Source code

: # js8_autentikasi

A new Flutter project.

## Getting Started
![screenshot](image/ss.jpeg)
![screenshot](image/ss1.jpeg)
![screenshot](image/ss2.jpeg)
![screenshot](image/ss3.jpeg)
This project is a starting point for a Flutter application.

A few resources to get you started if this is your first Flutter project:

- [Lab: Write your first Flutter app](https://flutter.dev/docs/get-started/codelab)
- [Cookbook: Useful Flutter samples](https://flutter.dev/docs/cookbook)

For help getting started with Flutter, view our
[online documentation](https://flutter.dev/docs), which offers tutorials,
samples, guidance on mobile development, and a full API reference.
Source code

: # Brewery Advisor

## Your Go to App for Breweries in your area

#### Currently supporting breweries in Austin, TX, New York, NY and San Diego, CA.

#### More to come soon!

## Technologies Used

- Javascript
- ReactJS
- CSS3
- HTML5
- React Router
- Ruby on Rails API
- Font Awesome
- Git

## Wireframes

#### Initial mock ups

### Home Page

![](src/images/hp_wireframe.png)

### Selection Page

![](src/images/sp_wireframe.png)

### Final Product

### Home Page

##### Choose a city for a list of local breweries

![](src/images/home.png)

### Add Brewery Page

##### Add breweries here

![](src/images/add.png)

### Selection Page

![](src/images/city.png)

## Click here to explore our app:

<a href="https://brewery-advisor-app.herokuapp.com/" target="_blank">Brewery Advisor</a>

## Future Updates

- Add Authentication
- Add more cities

→ Directions: Where a line of the data includes the string "project", list that line.

→ Response area:
A new Flutter project.
This project is a starting point for a Flutter application.
A few resources to get you started if this is your first Flutter project:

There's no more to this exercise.